Information provided:
^^^^
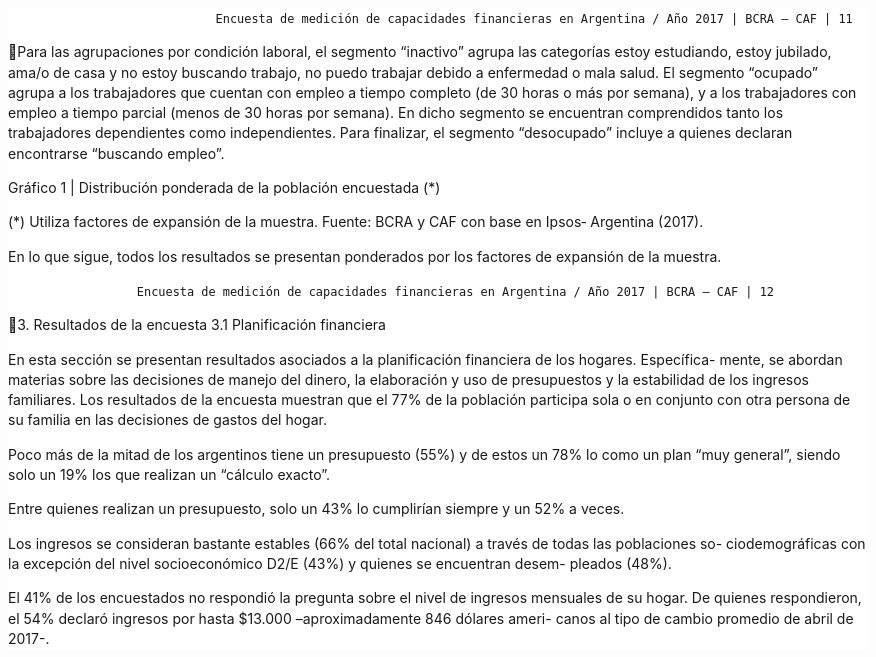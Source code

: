                                  Encuesta de medición de capacidades financieras en Argentina / Año 2017 | BCRA – CAF | 11
Para las agrupaciones por condición laboral, el segmento “inactivo” agrupa las categorías estoy estudiando,
estoy jubilado, ama/o de casa y no estoy buscando trabajo, no puedo trabajar debido a enfermedad o mala
salud. El segmento “ocupado” agrupa a los trabajadores que cuentan con empleo a tiempo completo (de 30
horas o más por semana), y a los trabajadores con empleo a tiempo parcial (menos de 30 horas por semana).
En dicho segmento se encuentran comprendidos tanto los trabajadores dependientes como independientes.
Para finalizar, el segmento “desocupado” incluye a quienes declaran encontrarse “buscando empleo”.



Gráfico 1 | Distribución ponderada de la población encuestada (*)




(*) Utiliza factores de expansión de la muestra.
Fuente: BCRA y CAF con base en Ipsos‐ Argentina (2017).




En lo que sigue, todos los resultados se presentan ponderados por los factores de expansión de la
muestra.




                      Encuesta de medición de capacidades financieras en Argentina / Año 2017 | BCRA – CAF | 12
3. Resultados de la encuesta
3.1 Planificación financiera

En esta sección se presentan resultados asociados a la planificación financiera de los hogares. Específica-
mente, se abordan materias sobre las decisiones de manejo del dinero, la elaboración y uso de presupuestos
y la estabilidad de los ingresos familiares. Los resultados de la encuesta muestran que el 77% de la población
participa sola o en conjunto con otra persona de su familia en las decisiones de gastos del hogar.

Poco más de la mitad de los argentinos tiene un presupuesto (55%) y de estos un 78% lo como un plan “muy
general”, siendo solo un 19% los que realizan un “cálculo exacto”.

Entre quienes realizan un presupuesto, solo un 43% lo cumplirían siempre y un 52% a veces.

Los ingresos se consideran bastante estables (66% del total nacional) a través de todas las poblaciones so-
ciodemográficas con la excepción del nivel socioeconómico D2/E (43%) y quienes se encuentran desem-
pleados (48%).

El 41% de los encuestados no respondió la pregunta sobre el nivel de ingresos mensuales de su hogar. De
quienes respondieron, el 54% declaró ingresos por hasta $13.000 –aproximadamente 846 dólares ameri-
canos al tipo de cambio promedio de abril de 2017-.
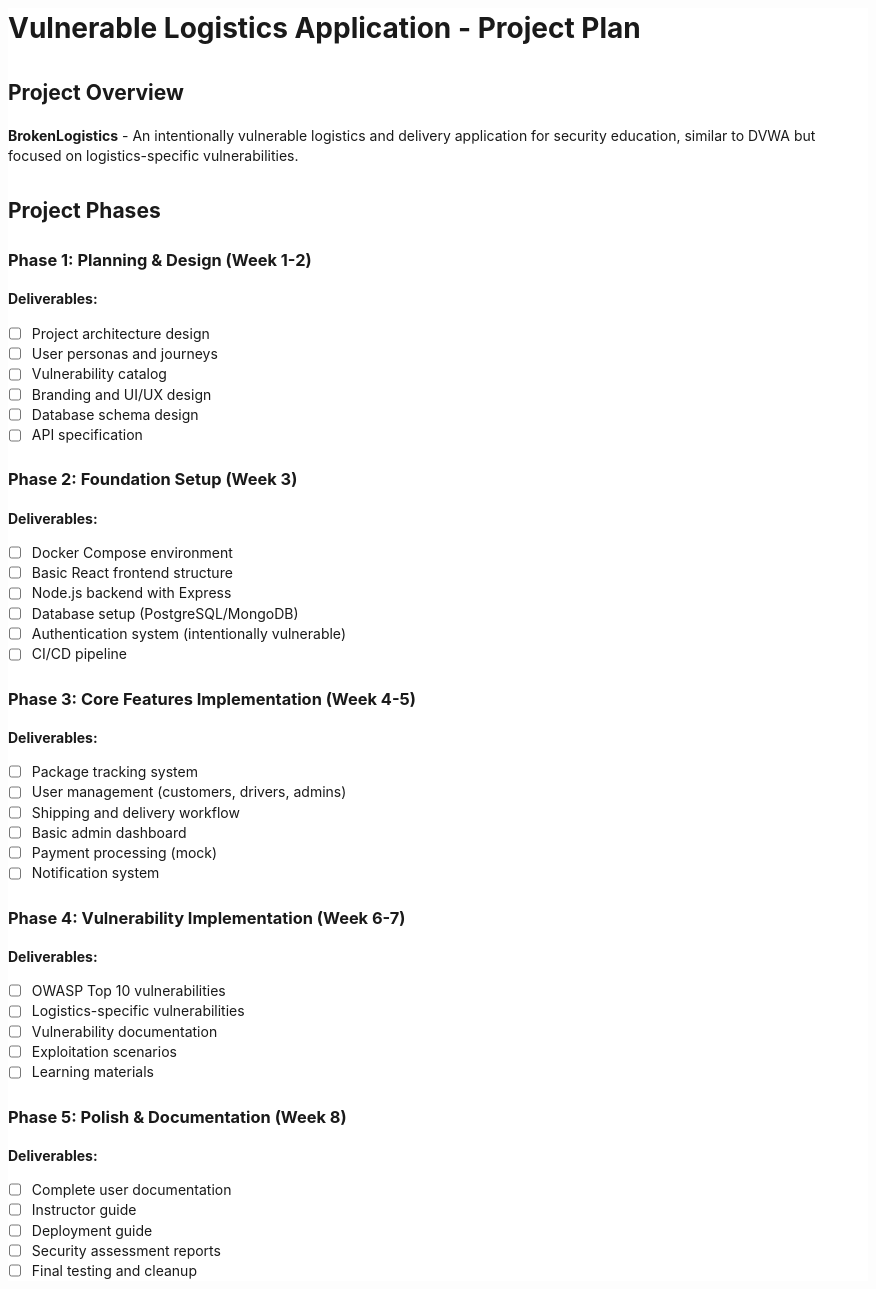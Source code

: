 # Vulnerable Logistics Application - Project Plan

## Project Overview
**BrokenLogistics** - An intentionally vulnerable logistics and delivery application for security education, similar to DVWA but focused on logistics-specific vulnerabilities.

## Project Phases

### Phase 1: Planning & Design (Week 1-2)
**Deliverables:**
- [ ] Project architecture design
- [ ] User personas and journeys
- [ ] Vulnerability catalog
- [ ] Branding and UI/UX design
- [ ] Database schema design
- [ ] API specification

### Phase 2: Foundation Setup (Week 3)
**Deliverables:**
- [ ] Docker Compose environment
- [ ] Basic React frontend structure
- [ ] Node.js backend with Express
- [ ] Database setup (PostgreSQL/MongoDB)
- [ ] Authentication system (intentionally vulnerable)
- [ ] CI/CD pipeline

### Phase 3: Core Features Implementation (Week 4-5)
**Deliverables:**
- [ ] Package tracking system
- [ ] User management (customers, drivers, admins)
- [ ] Shipping and delivery workflow
- [ ] Basic admin dashboard
- [ ] Payment processing (mock)
- [ ] Notification system

### Phase 4: Vulnerability Implementation (Week 6-7)
**Deliverables:**
- [ ] OWASP Top 10 vulnerabilities
- [ ] Logistics-specific vulnerabilities
- [ ] Vulnerability documentation
- [ ] Exploitation scenarios
- [ ] Learning materials

### Phase 5: Polish & Documentation (Week 8)
**Deliverables:**
- [ ] Complete user documentation
- [ ] Instructor guide
- [ ] Deployment guide
- [ ] Security assessment reports
- [ ] Final testing and cleanup
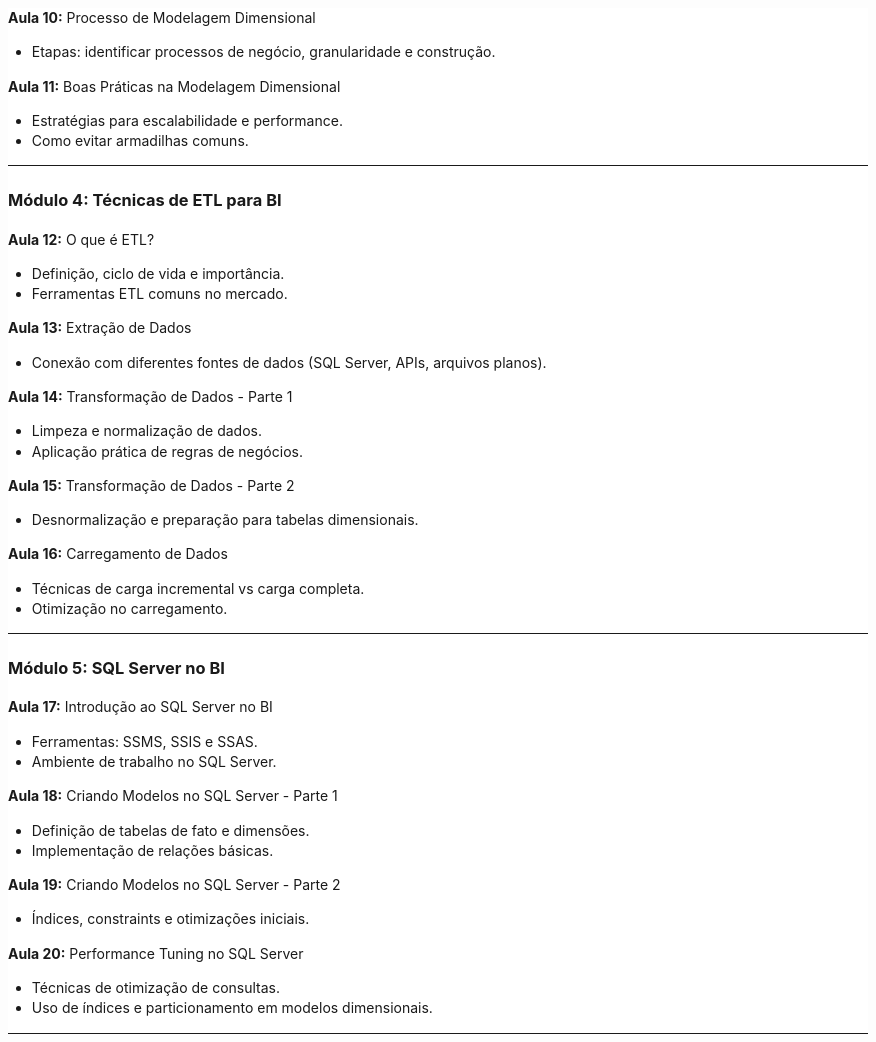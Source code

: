 **Aula 10:** Processo de Modelagem Dimensional

- Etapas: identificar processos de negócio, granularidade e construção.

**Aula 11:** Boas Práticas na Modelagem Dimensional

- Estratégias para escalabilidade e performance.
- Como evitar armadilhas comuns.

---

### **Módulo 4: Técnicas de ETL para BI**

**Aula 12:** O que é ETL?

- Definição, ciclo de vida e importância.
- Ferramentas ETL comuns no mercado.

**Aula 13:** Extração de Dados

- Conexão com diferentes fontes de dados (SQL Server, APIs, arquivos planos).

**Aula 14:** Transformação de Dados - Parte 1

- Limpeza e normalização de dados.
- Aplicação prática de regras de negócios.

**Aula 15:** Transformação de Dados - Parte 2

- Desnormalização e preparação para tabelas dimensionais.

**Aula 16:** Carregamento de Dados

- Técnicas de carga incremental vs carga completa.
- Otimização no carregamento.

---

### **Módulo 5: SQL Server no BI**

**Aula 17:** Introdução ao SQL Server no BI

- Ferramentas: SSMS, SSIS e SSAS.
- Ambiente de trabalho no SQL Server.

**Aula 18:** Criando Modelos no SQL Server - Parte 1

- Definição de tabelas de fato e dimensões.
- Implementação de relações básicas.

**Aula 19:** Criando Modelos no SQL Server - Parte 2

- Índices, constraints e otimizações iniciais.

**Aula 20:** Performance Tuning no SQL Server

- Técnicas de otimização de consultas.
- Uso de índices e particionamento em modelos dimensionais.

---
^^^^
Working from the material above, restate word for word the lines between the line with "- [ ] User personas and journeys" and the line with "- [ ] CI/CD pipeline", both included, and only those.

Result:
- [ ] User personas and journeys
- [ ] Vulnerability catalog
- [ ] Branding and UI/UX design
- [ ] Database schema design
- [ ] API specification

### Phase 2: Foundation Setup (Week 3)
**Deliverables:**
- [ ] Docker Compose environment
- [ ] Basic React frontend structure
- [ ] Node.js backend with Express
- [ ] Database setup (PostgreSQL/MongoDB)
- [ ] Authentication system (intentionally vulnerable)
- [ ] CI/CD pipeline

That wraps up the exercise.